What to produce:
For the entries that follow, set down each one exactly and drop any pictures.

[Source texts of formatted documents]
····················

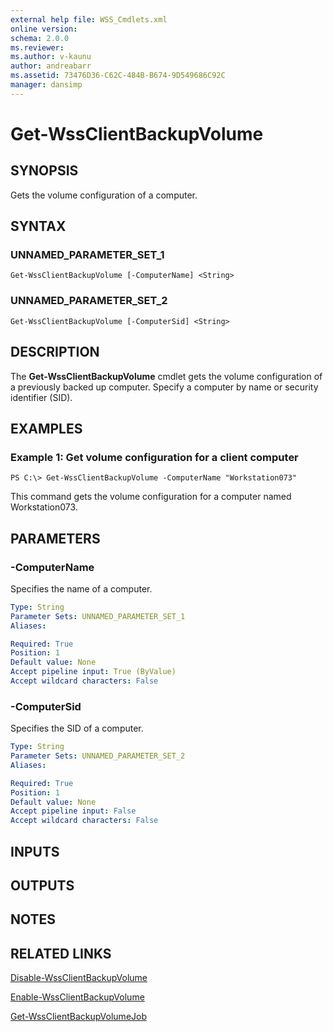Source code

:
 ```yaml
---
external help file: WSS_Cmdlets.xml
online version: 
schema: 2.0.0
ms.reviewer:
ms.author: v-kaunu
author: andreabarr
ms.assetid: 73476D36-C62C-484B-B674-9D549686C92C
manager: dansimp
---
```


# Get-WssClientBackupVolume

## SYNOPSIS
Gets the volume configuration of a computer.

## SYNTAX

### UNNAMED_PARAMETER_SET_1
```
Get-WssClientBackupVolume [-ComputerName] <String>
```

### UNNAMED_PARAMETER_SET_2
```
Get-WssClientBackupVolume [-ComputerSid] <String>
```

## DESCRIPTION
The **Get-WssClientBackupVolume** cmdlet gets the volume configuration of a previously backed up computer.
Specify a computer by name or security identifier (SID).

## EXAMPLES

### Example 1: Get volume configuration for a client computer
```
PS C:\> Get-WssClientBackupVolume -ComputerName "Workstation073"
```

This command gets the volume configuration for a computer named Workstation073.

## PARAMETERS

### -ComputerName
Specifies the name of a computer.

```yaml
Type: String
Parameter Sets: UNNAMED_PARAMETER_SET_1
Aliases: 

Required: True
Position: 1
Default value: None
Accept pipeline input: True (ByValue)
Accept wildcard characters: False
```

### -ComputerSid
Specifies the SID of a computer.

```yaml
Type: String
Parameter Sets: UNNAMED_PARAMETER_SET_2
Aliases: 

Required: True
Position: 1
Default value: None
Accept pipeline input: False
Accept wildcard characters: False
```

## INPUTS

## OUTPUTS

## NOTES

## RELATED LINKS

[Disable-WssClientBackupVolume](./Disable-WssClientBackupVolume.md)

[Enable-WssClientBackupVolume](./Enable-WssClientBackupVolume.md)

[Get-WssClientBackupVolumeJob](./Get-WssClientBackupVolumeJob.md)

····················

Written answer:
Source code

:
 ```yaml
---
external help file: WSS_Cmdlets.xml
online version: 
schema: 2.0.0
ms.reviewer:
ms.author: v-kaunu
author: andreabarr
ms.assetid: 73476D36-C62C-484B-B674-9D549686C92C
manager: dansimp
---
```


# Get-WssClientBackupVolume

## SYNOPSIS
Gets the volume configuration of a computer.

## SYNTAX

### UNNAMED_PARAMETER_SET_1
```
Get-WssClientBackupVolume [-ComputerName] <String>
```

### UNNAMED_PARAMETER_SET_2
```
Get-WssClientBackupVolume [-ComputerSid] <String>
```

## DESCRIPTION
The **Get-WssClientBackupVolume** cmdlet gets the volume configuration of a previously backed up computer.
Specify a computer by name or security identifier (SID).

## EXAMPLES

### Example 1: Get volume configuration for a client computer
```
PS C:\> Get-WssClientBackupVolume -ComputerName "Workstation073"
```

This command gets the volume configuration for a computer named Workstation073.

## PARAMETERS

### -ComputerName
Specifies the name of a computer.

```yaml
Type: String
Parameter Sets: UNNAMED_PARAMETER_SET_1
Aliases: 

Required: True
Position: 1
Default value: None
Accept pipeline input: True (ByValue)
Accept wildcard characters: False
```

### -ComputerSid
Specifies the SID of a computer.

```yaml
Type: String
Parameter Sets: UNNAMED_PARAMETER_SET_2
Aliases: 

Required: True
Position: 1
Default value: None
Accept pipeline input: False
Accept wildcard characters: False
```

## INPUTS

## OUTPUTS

## NOTES

## RELATED LINKS

[Disable-WssClientBackupVolume](./Disable-WssClientBackupVolume.md)

[Enable-WssClientBackupVolume](./Enable-WssClientBackupVolume.md)

[Get-WssClientBackupVolumeJob](./Get-WssClientBackupVolumeJob.md)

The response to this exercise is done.